### DESCRIPTION OF THE TASK
Everything from the line containing "9. Update ESI file to EEPROM" through the end of the entries should be transcribed exactly. Leave out all other lines.

### RECORD SET

• • • • • • •

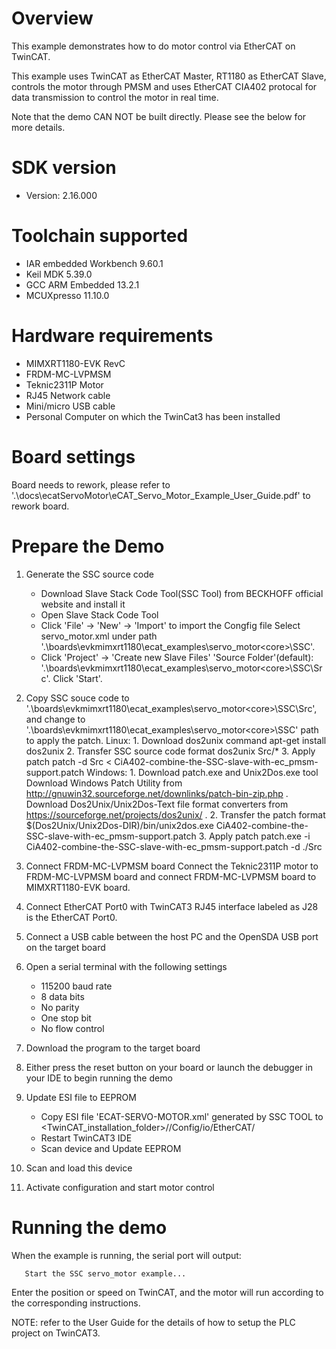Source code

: Overview
========
This example demonstrates how to do motor control via EtherCAT on TwinCAT.

This example uses TwinCAT as EtherCAT Master, RT1180 as EtherCAT Slave, controls the motor through PMSM 
and uses EtherCAT CIA402 protocal for data transmission to control the motor in real time.

Note that the demo CAN NOT be built directly. Please see the below for more details.


SDK version
===========
- Version: 2.16.000

Toolchain supported
===================
- IAR embedded Workbench  9.60.1
- Keil MDK  5.39.0
- GCC ARM Embedded  13.2.1
- MCUXpresso  11.10.0

Hardware requirements
=====================
- MIMXRT1180-EVK RevC
- FRDM-MC-LVPMSM
- Teknic2311P Motor
- RJ45 Network cable
- Mini/micro USB cable
- Personal Computer on which the TwinCat3 has been installed

Board settings
==============
Board needs to rework, please refer to '.\docs\ecatServoMotor\eCAT_Servo_Motor_Example_User_Guide.pdf' to rework board.

Prepare the Demo
================
1. Generate the SSC source code
	- Download Slave Stack Code Tool(SSC Tool) from BECKHOFF official website and install it
	- Open Slave Stack Code Tool
	- Click 'File' -> 'New' -> 'Import' to import the Congfig file
		Select servo_motor.xml under path '.\boards\evkmimxrt1180\ecat_examples\servo_motor\<core>\SSC'.
	- Click 'Project' -> 'Create new Slave Files'
		'Source Folder'(default): '.\boards\evkmimxrt1180\ecat_examples\servo_motor\<core>\SSC\Src'.
		Click 'Start'.
	
2. Copy SSC souce code to '.\boards\evkmimxrt1180\ecat_examples\servo_motor\<core>\SSC\Src', and change to '.\boards\evkmimxrt1180\ecat_examples\servo_motor\<core>\SSC' path to apply the patch.
	Linux:
		1. Download dos2unix command
			apt-get install dos2unix
		2. Transfer SSC source code format
			dos2unix Src/*
		3. Apply patch
			patch -d Src <  CiA402-combine-the-SSC-slave-with-ec_pmsm-support.patch
	Windows:
		1. Download patch.exe and Unix2Dos.exe tool
			Download Windows Patch Utility from http://gnuwin32.sourceforge.net/downlinks/patch-bin-zip.php .
			Download Dos2Unix/Unix2Dos-Text file format converters from https://sourceforge.net/projects/dos2unix/ .
		2. Transfer the patch format
			$(Dos2Unix/Unix2Dos-DIR)/bin/unix2dos.exe CiA402-combine-the-SSC-slave-with-ec_pmsm-support.patch
		3. Apply patch
			patch.exe -i CiA402-combine-the-SSC-slave-with-ec_pmsm-support.patch -d ./Src

3. Connect FRDM-MC-LVPMSM board
	Connect the Teknic2311P motor to FRDM-MC-LVPMSM board and connect FRDM-MC-LVPMSM board to MIMXRT1180-EVK board.
	
4. Connect EtherCAT Port0 with TwinCAT3
	RJ45 interface labeled as J28 is the EtherCAT Port0.

5. Connect a USB cable between the host PC and the OpenSDA USB port on the target board

6. Open a serial terminal with the following settings
	- 115200 baud rate
	- 8 data bits
 	- No parity
	- One stop bit
	- No flow control

7. Download the program to the target board

8. Either press the reset button on your board or launch the debugger in your IDE to begin running the demo

9. Update ESI file to EEPROM
	- Copy ESI file 'ECAT-SERVO-MOTOR.xml' generated by SSC TOOL to <TwinCAT_installation_folder>/<Version>/Config/io/EtherCAT/
	- Restart TwinCAT3 IDE
	- Scan device and Update EEPROM

10. Scan and load this device
		
11. Activate configuration and start motor control

Running the demo
================
When the example is running, the serial port will output:

       Start the SSC servo_motor example...

Enter the position or speed on TwinCAT, and the motor will run according to the corresponding instructions.

NOTE: refer to the User Guide for the details of how to setup the PLC project on TwinCAT3.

• • • • • • •

### ANSWER BOX
9. Update ESI file to EEPROM
	- Copy ESI file 'ECAT-SERVO-MOTOR.xml' generated by SSC TOOL to <TwinCAT_installation_folder>/<Version>/Config/io/EtherCAT/
	- Restart TwinCAT3 IDE
	- Scan device and Update EEPROM

10. Scan and load this device
		
11. Activate configuration and start motor control

Running the demo
================
When the example is running, the serial port will output:

       Start the SSC servo_motor example...

Enter the position or speed on TwinCAT, and the motor will run according to the corresponding instructions.

NOTE: refer to the User Guide for the details of how to setup the PLC project on TwinCAT3.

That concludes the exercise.